3946- İbn Ömer (radıyallahü anh)'dan (bir de bir önceki) İbrahim b. Mûsâ (hadisi)'nin manası (rivâyet olunmuştur).
3947- İbn Ömer (radıyallahü anh)'dan (bir de 3940 numaralı) Mâlik (hadisin)'in manası (rivâyet olunmuştur. Ancak bu hadisin senedinde bulunan Cüveyriye, Mâlik hadisinde bulunan), " Eğer (malı) yoksa (köleden sadece) azadlanan kısım azad edilmiş olur." cümlesini rivâyet etmemiştir, (İbn Ömer'in) bu rivâyeti (Mâlik hadisinin) manasına uygun olarak (devam etmekte) ve " köle onun adına azad edilmiş olur." cümlesiyle sona ermektedir.
3948- İbn Ömer'de rivâyet olunduğuna göre; Peygamber (sallallahü aleyhi ve sellem) şöyle buyurmuştur:
" Her kim kölesi üzerinde bulunan hissesini azad ederse; eğer onun kölenin (kalan kısmının) fiyatına yetecek kadar malı varsa kölenin kalan kısmı da onun malı üzerinden azad edilmiş olur."
Buhari. ıtk 4; Müslim, eymân.47, 51, ıtk I; İbn Mâce, ıtk 7: Ahmed b. Hanbel, I. 57, II. 531.
3949- Abdullah b. Ömer'den rivâyet olurduğuna göre; Peygamber (sallallahü aleyhi ve sellem) ona şöyle demiştir:
" Bir köle iki (kişi) arasında (ortak) olur da ortaklardan biri hissesini azad ederse, (bakılır); eğer zenginse (değerinden) eksik ve ziyade olmamak üzere onun hesabına köleye bir kıymet biçilir, sonra azad edilir."

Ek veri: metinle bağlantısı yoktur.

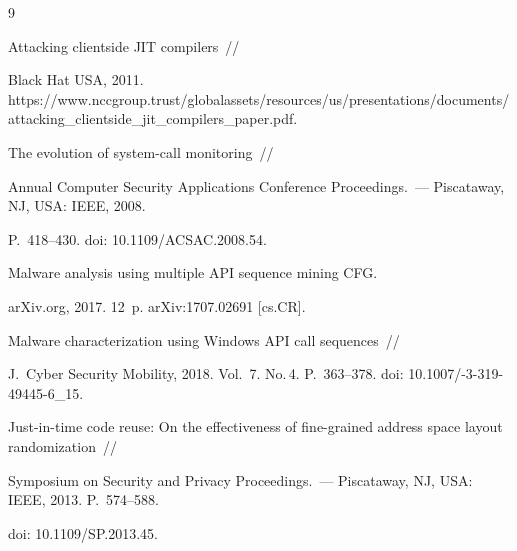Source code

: {\small\frenchspacing

{%


\begin{thebibliography}{9}


 Attacking clientside JIT compilers~/\!\!/ 

Black Hat USA, 2011. {\sf https://www.nccgroup.trust/globalassets/resources/us/presentations/documents/\linebreak attacking\_clientside\_jit\_compilers\_paper.pdf}.






 The evolution of system-call monitoring~/\!\!/ 

Annual Computer Security Applications Conference Proceedings.~--- Piscataway, NJ, USA: IEEE, 2008. 

P.~418--430. doi: 10.1109\!/\!ACSAC.2008.54.








 Malware analysis using multiple API sequence mining CFG. 

arXiv.org, 2017. 12~p. arXiv:1707.02691 [cs.CR].




 Malware characterization using Windows API call sequences~/\!\!/ 

J.~Cyber Security Mobility, 2018. Vol.~7. No.\,4. P.~363--378. doi: 10.1007\!/-3-319-49445-6\_15.





Just-in-time code reuse: On the effectiveness of fine-grained address space layout randomization~/\!\!/ 

Symposium on Security and Privacy Proceedings.~--- Piscataway, NJ, USA: IEEE, 2013. P.~574--588. 

doi: 10.1109\!/\!SP.2013.45.




\end{thebibliography}}}
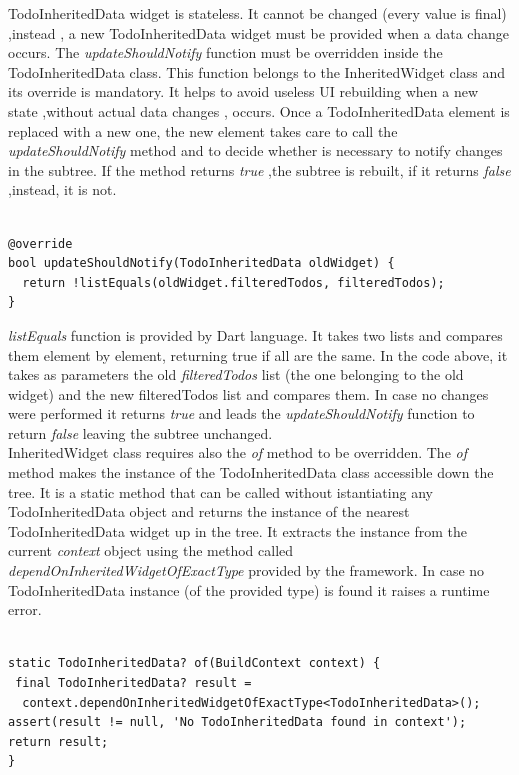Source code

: TodoInheritedData widget is stateless. It cannot be changed (every value is final) ,instead , a new TodoInheritedData widget must be provided when a data change occurs. 
The \textit{updateShouldNotify }function must be overridden inside the TodoInheritedData class. This function belongs to the InheritedWidget class and its override is mandatory. It helps to avoid useless UI rebuilding when a new state ,without actual data changes , occurs. Once a TodoInheritedData element is replaced with a new one, the new element takes care to call the \textit{updateShouldNotify }method and to decide whether is necessary to notify changes in the subtree. If the method returns \textit{true },the subtree is rebuilt, if  it returns \textit{false} ,instead, it is not.
\mbox{}\\
\begin{code}
 \mbox{}

\label{code:2.16}
\begin{verbatim}

@override
bool updateShouldNotify(TodoInheritedData oldWidget) {
  return !listEquals(oldWidget.filteredTodos, filteredTodos);
}
\end{verbatim}
\end{code}
\mbox{}
\textit{listEquals }function is provided by Dart language. It takes two lists and compares them element by element, returning true if all are the same. In the code above, it takes as parameters the old \textit{filteredTodos} list (the one belonging to the old widget)  and the new filteredTodos list and compares them. In case no changes were performed it returns \textit{true} and leads the \textit{updateShouldNotify }function to return \textit{false} leaving the subtree unchanged.\\
InheritedWidget class requires also the \textit{of} method to be overridden. The \textit{of }method makes the instance of the TodoInheritedData class accessible down the tree. It is a static method that can be called without istantiating any TodoInheritedData object and returns the instance of the nearest TodoInheritedData widget up in the tree. It extracts the instance from the current \textit{context} object using the method called \textit{dependOnInheritedWidgetOfExactType} provided by the framework. In case no TodoInheritedData instance (of the provided type) is found it raises a runtime error.
\mbox{}
\begin{code}
 \mbox{}
\label{code:2.17}
\begin{verbatim}

static TodoInheritedData? of(BuildContext context) {
 final TodoInheritedData? result =
  context.dependOnInheritedWidgetOfExactType<TodoInheritedData>(); 
assert(result != null, 'No TodoInheritedData found in context');
return result;
}
\end{verbatim}
\end{code}
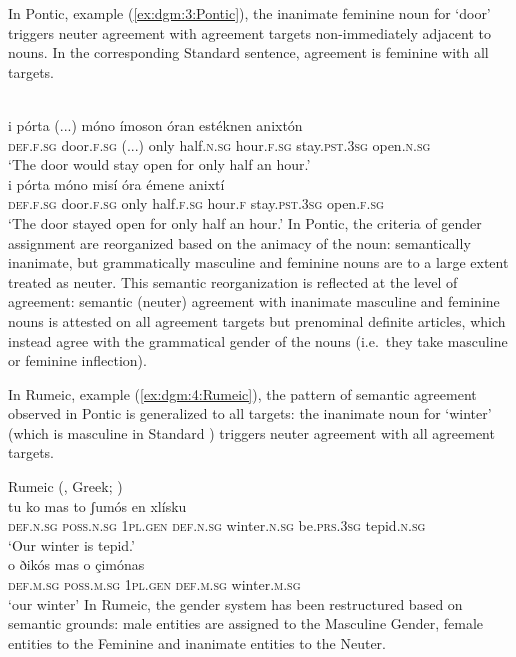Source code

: \documentclass[output=collectionpaper]{langsci/langscibook}
\begin{document}
In Pontic, example (\ref{ex:dgm:3:Pontic}), the inanimate feminine noun for `door' triggers neuter agreement with agreement targets non-immediately adjacent to nouns. In the corresponding Standard  sentence, agreement is feminine with all targets.

\ea\label{ex:dgm:3:Pontic}
\ea
{}\\
\gll i p\'orta (...) m\'ono \'imoson \'oran est\'eknen anixt\'on \\
\textsc{def.f.sg} door.\textsc{f.sg} (...) only half.\textsc{n.sg} hour.\textsc{f.sg} stay.\textsc{pst.3sg} open\textsc{.n.sg} \\
\glt `The door would stay open for only half an hour.'
\ex
{}\\
\gll i p\'orta m\'ono mis\'i \'ora \'emene anixt\'i \\
\textsc{def.f.sg} door.\textsc{f.sg} only half\textsc{.f.sg} hour\textsc{.f} stay.\textsc{pst.3sg} open.\textsc{f.sg}\\
\glt `The door stayed open for only half an hour.'
\z
\z
In Pontic, the criteria of gender assignment are reorganized based on the animacy of the noun: semantically inanimate, but grammatically masculine and feminine nouns are to a large extent treated as neuter. This semantic reorganization is reflected at the level of agreement: semantic (neuter) agreement with inanimate masculine and feminine nouns is attested on all agreement targets but prenominal definite articles, which instead agree with the grammatical gender of the nouns (i.e.\ they take masculine or feminine inflection).

\largerpage
In Rumeic, example (\ref{ex:dgm:4:Rumeic}), the pattern of semantic agreement observed in Pontic is generalized to all targets: the inanimate noun for `winter' (which is masculine in Standard ) triggers neuter agreement with all agreement targets.

\ea\label{ex:dgm:4:Rumeic}
\ea
Rumeic (, Greek; \citealt[79]{Karatsareas2014})\\
\gll tu ko mas to ʃum\'os en xl\'isku\\
\textsc{def.n.sg} \textsc{poss.n.sg} \textsc{1pl.gen} \textsc{def.n.sg} winter.\textsc{n.sg} be.\textsc{prs.3sg} tepid.\textsc{n.sg}\\
\glt `Our winter is tepid.'
\ex
{}\\
\gll o ðik\'os mas o \c{c}im\'onas \\
\textsc{def.m.sg} \textsc{poss.m.sg} \textsc{1pl.gen} \textsc{def.m.sg} winter.\textsc{m.sg} \\
\glt `our winter'
\z
\z
In Rumeic, the gender system has been restructured based on semantic grounds: male entities are assigned to the Masculine Gender, female entities to the Feminine and inanimate entities to the Neuter.
\end{document}
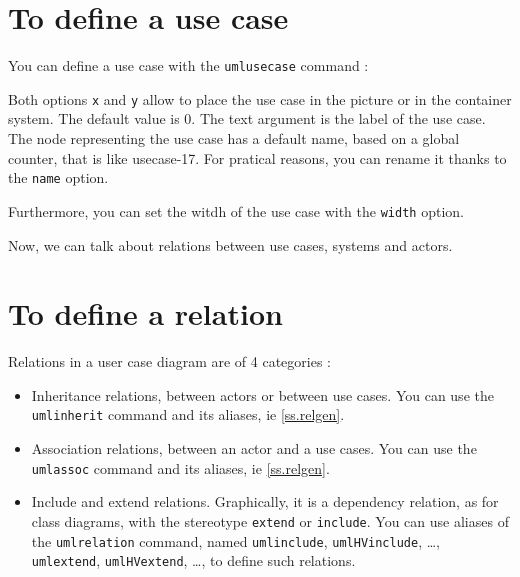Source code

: \documentclass[a4paper,11pt]{report}
\newcommand{\inputTikZ}[1]{%
  }%
\newcommand{\inputTikZ}[1]{%
    \texttt{[image: fig/\#1.pdf]}%
  }%
\begin{document}
\section{To define a use case}\label{s.usecase}

You can define a use case with the {\tt umlusecase} command :

\medskip

\begin{minipage}{0.5\textwidth}

\end{minipage}
\begin{minipage}{0.5\textwidth}
\begin{center}
\inputTikZ{usecase}
\end{center}
\end{minipage}

\medskip

Both options {\tt x} and {\tt y} allow to place the use case in the picture or in the container system. The default value is 0. The text argument is the label of the use case. The node representing the use case has a default name, based on a global counter, that is like usecase-17. For pratical reasons, you can rename it thanks to the {\tt name} option.

Furthermore, you can set the witdh of the use case with the {\tt width} option.

\medskip

Now, we can talk about relations between use cases, systems and actors.

\section{To define a relation}\label{s.userel}

Relations in a user case diagram are of 4 categories :

\begin{itemize}
\item Inheritance relations, between actors or between use cases. You can use the {\tt umlinherit} command and its aliases, ie \autoref{ss.relgen}.
\item Association relations, between an actor and a use cases. You can use the {\tt umlassoc} command and its aliases, ie \autoref{ss.relgen}.
\item Include and extend relations. Graphically, it is a dependency relation, as for class diagrams, with the stereotype {\tt extend} or {\tt include}. You can use aliases of the {\tt umlrelation} command, named 
{\tt umlinclude}, {\tt umlHVinclude}, \ldots, {\tt umlextend}, {\tt umlHVextend}, \ldots, to define such relations.
\end{itemize}
\end{document}
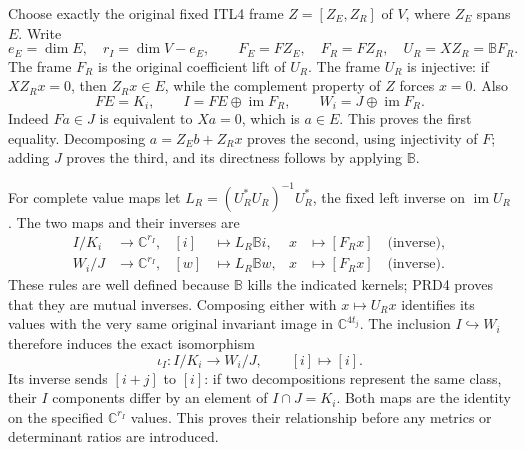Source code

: Choose exactly the original fixed ITL4 frame $Z=[Z_E,Z_R]$ of $V$,
where $Z_E$ spans $E$. Write
\[
 e_E=\dim E,\quad r_I=\dim V-e_E,
 \qquad F_E=FZ_E,\quad F_R=FZ_R,\quad
 U_R=XZ_R=\mathbb BF_R.                                  \tag{PRD3}
\]
The frame $F_R$ is the original coefficient lift of $U_R$.
The frame $U_R$ is injective:
if $XZ_Rx=0$, then $Z_Rx\in E$, while the complement property
of $Z$ forces $x=0$. Also
\[
 F E=K_i,\qquad
 I=F E\mathbin{\oplus}\operatorname{im}F_R,
 \qquad W_i=J\mathbin{\oplus}\operatorname{im}F_R.       \tag{PRD4}
\]
Indeed $Fa\in J$ is equivalent to $Xa=0$, which is $a\in E$.
This proves the first equality. Decomposing $a=Z_Eb+Z_Rx$
proves the second, using injectivity of $F$; adding $J$ proves
the third, and its directness follows by applying $\mathbb B$.

For complete value maps let $L_R=(U_R^*U_R)^{-1}U_R^*$,
the fixed left inverse on $\operatorname{im}U_R$. The two maps
and their inverses are
\[
\begin{aligned}
 I/K_i&\longrightarrow\mathbb C^{r_I},&
 [i]&\longmapsto L_R\mathbb Bi,&
 x&\longmapsto[F_Rx]\quad\text{(inverse)},\\
 W_i/J&\longrightarrow\mathbb C^{r_I},&
 [w]&\longmapsto L_R\mathbb Bw,&
 x&\longmapsto[F_Rx]\quad\text{(inverse)}.
\end{aligned}                                                     \tag{PRD5}
\]
These rules are well defined because $\mathbb B$
kills the indicated kernels; PRD4 proves that they are mutual
inverses. Composing either with $x\mapsto U_Rx$ identifies its
values with the very same original invariant image in
$\mathbb C^{4t_j}$. The inclusion $I\hookrightarrow W_i$
therefore induces the exact isomorphism
\[
 \iota_I:I/K_i\longrightarrow W_i/J,\qquad [i]\longmapsto[i].
                                                               \tag{PRD6}
\]
Its inverse sends $[i+j]$ to $[i]$: if two decompositions represent
the same class, their $I$ components differ by an element of
$I\cap J=K_i$. Both maps are the identity on the specified
$\mathbb C^{r_I}$ values. This proves their relationship before
any metrics or determinant ratios are introduced.

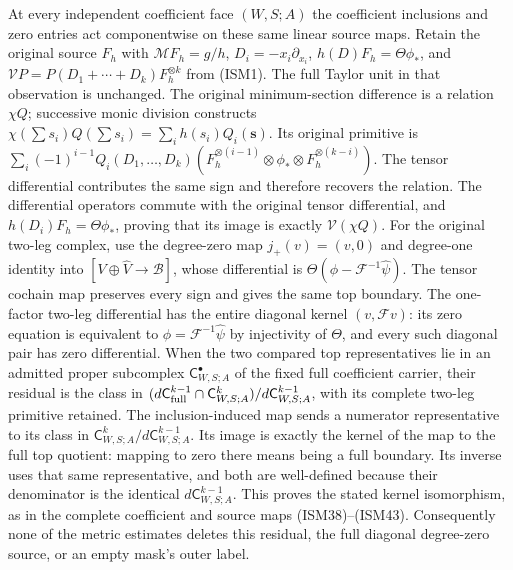 At every independent coefficient face $(W,S;A)$ the coefficient
inclusions and zero entries act componentwise on these same linear source maps.
Retain the original source $F_h$ with $\mathcal M F_h=g/h$,
$D_i=-x_i\partial_{x_i}$, $h(D)F_h=\Theta\phi_*$, and
$\mathcal V P=P(D_1+\cdots+D_k)F_h^{\otimes k}$ from (ISM1).
The full Taylor unit in that observation is unchanged.
The original minimum-section difference is a relation $\chi Q$;
successive monic division constructs
$\chi(\sum s_i)Q(\sum s_i)=\sum_i h(s_i)Q_i(\mathbf s)$.
Its original primitive is
$\sum_i(-1)^{i-1}Q_i(D_1,\ldots,D_k)
 (F_h^{\otimes(i-1)}\otimes\phi_*\otimes F_h^{\otimes(k-i)})$.
The tensor differential contributes the same sign and therefore
recovers the relation. The differential operators commute with the original tensor
differential, and $h(D_i)F_h=\Theta\phi_*$, proving that its image
is exactly $\mathcal V(\chi Q)$. For the original two-leg complex,
use the degree-zero map $j_+(v)=(v,0)$ and degree-one identity into
$[V\oplus\widehat V\to\mathscr B]$, whose differential is
$\Theta(\phi-\mathcal F^{-1}\widehat\psi)$.
The tensor cochain map preserves every sign and gives the same top
boundary. The one-factor two-leg differential has the entire diagonal kernel
$(v,\mathcal Fv)$: its zero equation is equivalent to
$\phi=\mathcal F^{-1}\widehat\psi$ by injectivity of $\Theta$,
and every such diagonal pair has zero differential.
When the two compared top representatives lie in an admitted
proper subcomplex $\mathsf C_{W,S;A}^\bullet$ of the fixed full
coefficient carrier, their residual is
the class in
$(d\mathsf C_{\rm full}^{k-1}\cap\mathsf C_{W,S;A}^k)/
d\mathsf C_{W,S;A}^{k-1}$, with its complete two-leg primitive retained. The inclusion-induced
map sends a numerator representative to its class in
$\mathsf C_{W,S;A}^k/d\mathsf C_{W,S;A}^{k-1}$. Its image is exactly
the kernel of the map to the full top quotient: mapping to zero there
means being a full boundary. Its inverse uses that same representative,
and both are well-defined because their denominator is the identical
$d\mathsf C_{W,S;A}^{k-1}$. This proves the stated kernel isomorphism,
as in the complete coefficient and source maps (ISM38)--(ISM43).
Consequently none of the metric estimates deletes this residual,
the full diagonal degree-zero source, or an empty mask's outer label.

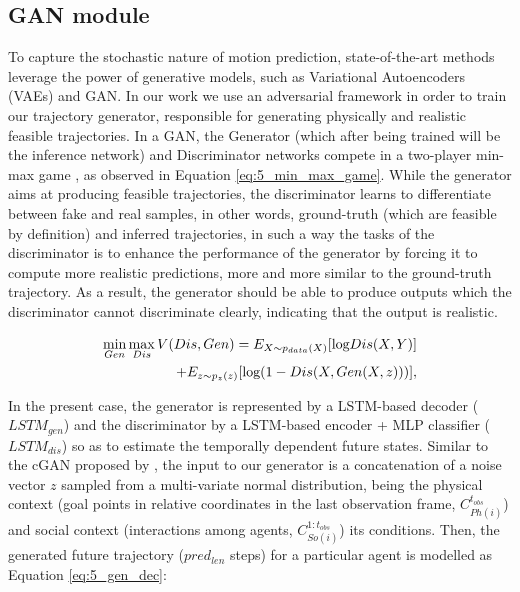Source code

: \subsection{GAN module}
\label{subsec:5_gan_module}

To capture the stochastic nature of motion prediction, state-of-the-art methods leverage the power of generative models, such as Variational Autoencoders (VAEs) and \acf{GAN}. In our work we use an adversarial framework in order to train our trajectory generator, responsible for generating physically and realistic feasible trajectories. In a \ac{GAN}, the Generator (which after being trained will be the inference network) and Discriminator networks compete in a two-player min-max game \cite{goodfellow2020generative}, as observed in Equation \ref{eq:5_min_max_game}. While the generator aims at producing feasible trajectories, the discriminator learns to differentiate between fake and real samples, in other words, ground-truth (which are feasible by definition) and inferred trajectories, in such a way the tasks of the discriminator is to enhance the performance of the generator by forcing it to compute more realistic predictions, more and more similar to the ground-truth trajectory. As a result, the generator should be able to produce outputs which the discriminator cannot discriminate clearly, indicating that the output is realistic. 

\begin{eqnarray}
	\label{eq:5_min_max_game}
	&&\hspace{-10mm} \min_{Gen} \max_{Dis} V(Dis, Gen)=E_{X \sim p_{data}(X)}[\mbox{log} Dis(X,Y)] \nonumber \\
	&&\hspace{15mm} + E_{z \sim p_z(z)}[\mbox{log} (1 - Dis(X, Gen(X,z)))],
\end{eqnarray}

In the present case, the generator is represented by a \ac{LSTM}-based decoder ($LSTM_{gen}$) and the discriminator by a \ac{LSTM}-based encoder + \ac{MLP} classifier  ($LSTM_{dis}$) so as to estimate the temporally dependent future states. Similar to the \ac{cGAN} proposed by \cite{sadeghian2019sophie}, the input to our generator is a concatenation of a noise vector $z$ sampled from a multi-variate normal distribution, being the physical context (goal points in relative coordinates in the last observation frame, $C_{Ph(i)}^{t_{obs}}$) and social context (interactions among agents, $C_{So(i)}^{1:t_{obs}}$) its conditions. Then, the generated future trajectory ($pred_{len}$ steps) for a particular agent is modelled as Equation \ref{eq:5_gen_dec}:

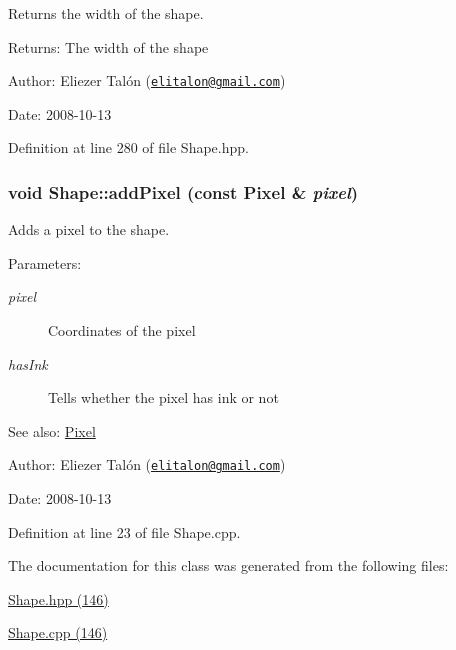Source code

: Returns the width of the shape. 

\begin{Desc}
\item[Returns:]The width of the shape\end{Desc}
\begin{Desc}
\item[Author:]Eliezer Talón (\href{mailto:elitalon@gmail.com}{\tt elitalon@gmail.com}) \end{Desc}
\begin{Desc}
\item[Date:]2008-10-13 \end{Desc}


Definition at line 280 of file Shape.hpp.\hypertarget{class_shape_f6114234203d9473f1fef9e6391f9243}{
\subsubsection[addPixel]{\setlength{\rightskip}{0pt plus 5cm}void Shape::addPixel (const {\bf Pixel} \& {\em pixel})}}
\label{class_shape_f6114234203d9473f1fef9e6391f9243}


Adds a pixel to the shape. 

\begin{Desc}
\item[Parameters:]
\begin{description}
\item[{\em pixel}]Coordinates of the pixel \item[{\em hasInk}]Tells whether the pixel has ink or not\end{description}
\end{Desc}
\begin{Desc}
\item[See also:]\hyperlink{_pixel_8hpp_535e59456e3e633842529cfa8ea103c4}{Pixel}\end{Desc}
\begin{Desc}
\item[Author:]Eliezer Talón (\href{mailto:elitalon@gmail.com}{\tt elitalon@gmail.com}) \end{Desc}
\begin{Desc}
\item[Date:]2008-10-13 \end{Desc}


Definition at line 23 of file Shape.cpp.

The documentation for this class was generated from the following files:\begin{CompactItemize}
\item 
\hyperlink{_shape_8hpp}{Shape.hpp (146)}\item 
\hyperlink{_shape_8cpp}{Shape.cpp (146)}\end{CompactItemize}
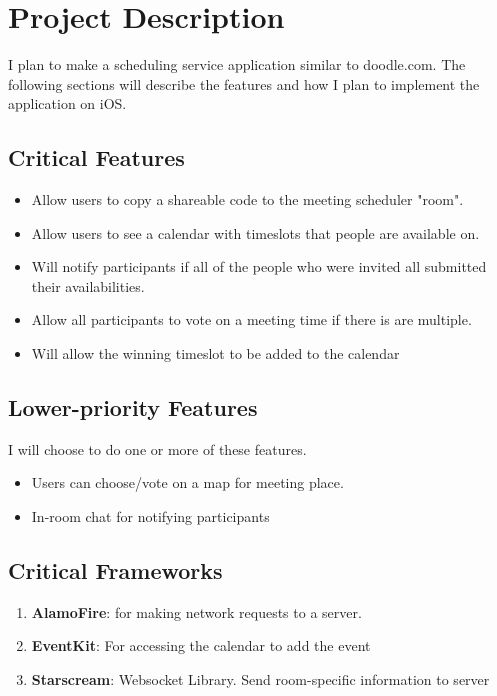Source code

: \documentclass[11pt]{article}
\author{Andrew Chen}
\date{\today}
\title{}
\begin{document}
\tableofcontents

\section{Project Description}
\label{sec:org04570ce}

I plan to make a scheduling service application similar to doodle.com. The following sections will
describe the features and how I plan to implement the application on iOS.

\subsection{Critical Features}
\label{sec:orged7d666}

\begin{itemize}
\item Allow users to copy a shareable code to the meeting scheduler "room".
\item Allow users to see a calendar with timeslots that people are available on.
\item Will notify participants if all of the people who were invited all submitted their availabilities.
\item Allow all participants to vote on a meeting time if there is are multiple.
\item Will allow the winning timeslot to be added to the calendar
\end{itemize}

\subsection{Lower-priority Features}
\label{sec:org0ba78d7}

I will choose to do one or more of these features.

\begin{itemize}
\item Users can choose/vote on a map for meeting place.
\item In-room chat for notifying participants
\end{itemize}

\subsection{Critical Frameworks}
\label{sec:org1f6a2cc}

\begin{enumerate}
\item \textbf{AlamoFire}: for making network requests to a server.
\item \textbf{EventKit}: For accessing the calendar to add the event
\item \textbf{Starscream}: Websocket Library. Send room-specific information to server
\end{enumerate}
\end{document}
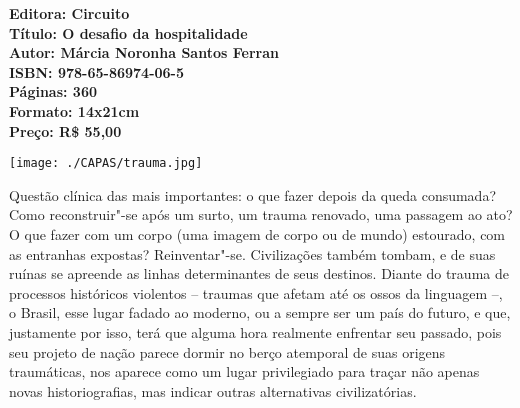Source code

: 
\vfill
\enlargethispage{\baselineskip}

\hspace*{-.4cm}\begin{minipage}[c]{1\linewidth}
\small\textbf{
\hspace*{-.1cm}Editora: Circuito\\
Título: O desafio da hospitalidade\\
Autor: Márcia Noronha Santos Ferran\\ 
ISBN: 978-65-86974-06-5\\
Páginas: 360\\
Formato: 14x21cm\\
Preço: R\$ 55,00\\
}
\end{minipage}



\pagebreak %


\begin{center}
\hspace*{.5cm}\texttt{[image: ./CAPAS/trauma.jpg]}
\end{center}

\hspace*{-7cm}\hrulefill\hspace*{-7cm}

\medskip

\noindent{}Questão clínica das mais importantes: o que fazer depois da queda
consumada? Como reconstruir"-se após um surto, um trauma
renovado, uma passagem ao ato? O que fazer com um corpo (uma imagem de corpo
ou de mundo) estourado, com as entranhas expostas?  Reinventar"-se.
Civilizações também tombam, e de suas ruínas se apreende
as linhas determinantes de seus destinos. Diante do trauma de
processos históricos violentos – traumas que afetam até os ossos da linguagem –, o
Brasil, esse lugar fadado ao moderno, ou a sempre ser um país do futuro, e que,
justamente por isso, terá que alguma hora realmente enfrentar seu passado, pois seu
projeto de nação parece dormir no berço atemporal de suas origens traumáticas, nos
aparece como um lugar privilegiado para traçar não apenas novas historiografias, mas
indicar outras alternativas civilizatórias.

Müslim, ıtk 2, eyman 52; Tirmizi, ahkâm 14; Ahmed b. Hanbel, II, 11, 122. 468.
3950- İbn et-telîbb'in babasından rivâyet olunduğuna gör; Bir adam, kölesi üzerinde bulunan hissesini azad etmiş de Peygamber (sallallahü aleyhi ve sellem) ona (kölenin kalan kısmının değerini) ödetmemiş.
Ahmet (b. Hanbel ravi) el-Telibb'i kasdederek, dedi ki: OT (nun ismi) ta iledir. Şu'be peltek olduğu için ta ile sa harfini ayırdedememiş (ve birbirine karıştırmış)tır.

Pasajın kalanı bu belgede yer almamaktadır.